Assignment = Repeat word for word, please, only the lines from the one that includes "seed existing database." through the final line of the data.

Data extract =
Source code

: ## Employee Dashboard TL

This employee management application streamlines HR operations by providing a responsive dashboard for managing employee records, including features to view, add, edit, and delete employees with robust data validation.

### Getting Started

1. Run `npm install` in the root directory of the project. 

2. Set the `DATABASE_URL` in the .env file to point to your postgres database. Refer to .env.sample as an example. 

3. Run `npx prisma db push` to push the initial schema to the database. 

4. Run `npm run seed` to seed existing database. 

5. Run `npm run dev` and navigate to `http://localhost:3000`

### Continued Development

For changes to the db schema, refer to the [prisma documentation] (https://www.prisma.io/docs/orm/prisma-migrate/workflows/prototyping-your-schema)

Your solution =
4. Run `npm run seed` to seed existing database. 

5. Run `npm run dev` and navigate to `http://localhost:3000`

### Continued Development

For changes to the db schema, refer to the [prisma documentation] (https://www.prisma.io/docs/orm/prisma-migrate/workflows/prototyping-your-schema)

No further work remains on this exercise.